# REQUIRED ACTION
Only the pictures are to be dropped; the rest of the data below is to be duplicated exactly.
** Opening INPUT block **
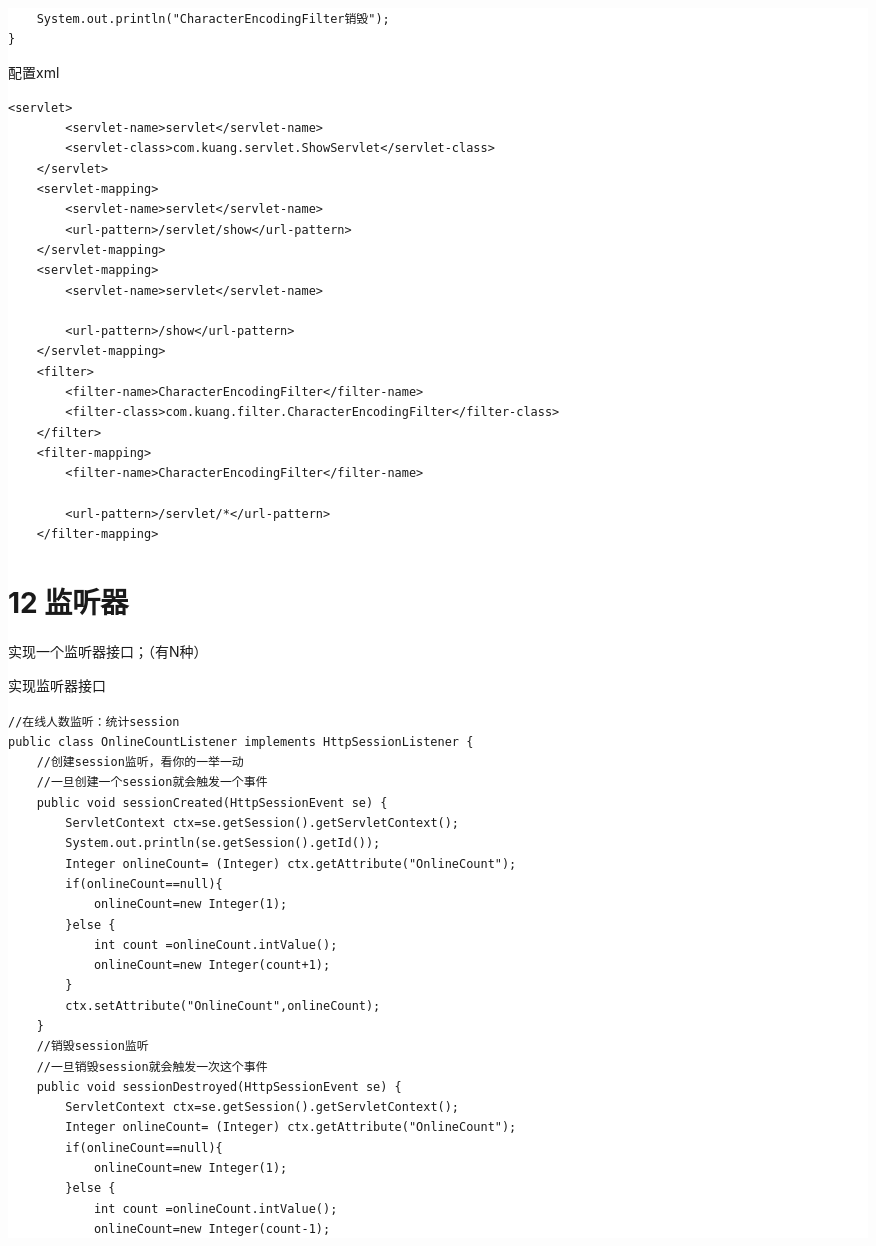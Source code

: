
 ```
    System.out.println("CharacterEncodingFilter销毁");
}
```



配置xml

```
<servlet>
        <servlet-name>servlet</servlet-name>
        <servlet-class>com.kuang.servlet.ShowServlet</servlet-class>
    </servlet>
    <servlet-mapping>
        <servlet-name>servlet</servlet-name>
        <url-pattern>/servlet/show</url-pattern>
    </servlet-mapping>
    <servlet-mapping>
        <servlet-name>servlet</servlet-name>

        <url-pattern>/show</url-pattern>
    </servlet-mapping>
    <filter>
        <filter-name>CharacterEncodingFilter</filter-name>
        <filter-class>com.kuang.filter.CharacterEncodingFilter</filter-class>
    </filter>
    <filter-mapping>
        <filter-name>CharacterEncodingFilter</filter-name>

        <url-pattern>/servlet/*</url-pattern>
    </filter-mapping>
```

# 12 监听器

实现一个监听器接口；（有N种）

实现监听器接口

```
//在线人数监听：统计session
public class OnlineCountListener implements HttpSessionListener {
    //创建session监听，看你的一举一动
    //一旦创建一个session就会触发一个事件
    public void sessionCreated(HttpSessionEvent se) {
        ServletContext ctx=se.getSession().getServletContext();
        System.out.println(se.getSession().getId());
        Integer onlineCount= (Integer) ctx.getAttribute("OnlineCount");
        if(onlineCount==null){
            onlineCount=new Integer(1);
        }else {
            int count =onlineCount.intValue();
            onlineCount=new Integer(count+1);
        }
        ctx.setAttribute("OnlineCount",onlineCount);
    }
    //销毁session监听
    //一旦销毁session就会触发一次这个事件
    public void sessionDestroyed(HttpSessionEvent se) {
        ServletContext ctx=se.getSession().getServletContext();
        Integer onlineCount= (Integer) ctx.getAttribute("OnlineCount");
        if(onlineCount==null){
            onlineCount=new Integer(1);
        }else {
            int count =onlineCount.intValue();
            onlineCount=new Integer(count-1);
```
** Closing INPUT block **
# COMPLETED TASK
Source code

:
 ```
    System.out.println("CharacterEncodingFilter销毁");
}
```



配置xml

```
<servlet>
        <servlet-name>servlet</servlet-name>
        <servlet-class>com.kuang.servlet.ShowServlet</servlet-class>
    </servlet>
    <servlet-mapping>
        <servlet-name>servlet</servlet-name>
        <url-pattern>/servlet/show</url-pattern>
    </servlet-mapping>
    <servlet-mapping>
        <servlet-name>servlet</servlet-name>

        <url-pattern>/show</url-pattern>
    </servlet-mapping>
    <filter>
        <filter-name>CharacterEncodingFilter</filter-name>
        <filter-class>com.kuang.filter.CharacterEncodingFilter</filter-class>
    </filter>
    <filter-mapping>
        <filter-name>CharacterEncodingFilter</filter-name>

        <url-pattern>/servlet/*</url-pattern>
    </filter-mapping>
```

# 12 监听器

实现一个监听器接口；（有N种）

实现监听器接口

```
//在线人数监听：统计session
public class OnlineCountListener implements HttpSessionListener {
    //创建session监听，看你的一举一动
    //一旦创建一个session就会触发一个事件
    public void sessionCreated(HttpSessionEvent se) {
        ServletContext ctx=se.getSession().getServletContext();
        System.out.println(se.getSession().getId());
        Integer onlineCount= (Integer) ctx.getAttribute("OnlineCount");
        if(onlineCount==null){
            onlineCount=new Integer(1);
        }else {
            int count =onlineCount.intValue();
            onlineCount=new Integer(count+1);
        }
        ctx.setAttribute("OnlineCount",onlineCount);
    }
    //销毁session监听
    //一旦销毁session就会触发一次这个事件
    public void sessionDestroyed(HttpSessionEvent se) {
        ServletContext ctx=se.getSession().getServletContext();
        Integer onlineCount= (Integer) ctx.getAttribute("OnlineCount");
        if(onlineCount==null){
            onlineCount=new Integer(1);
        }else {
            int count =onlineCount.intValue();
            onlineCount=new Integer(count-1);
```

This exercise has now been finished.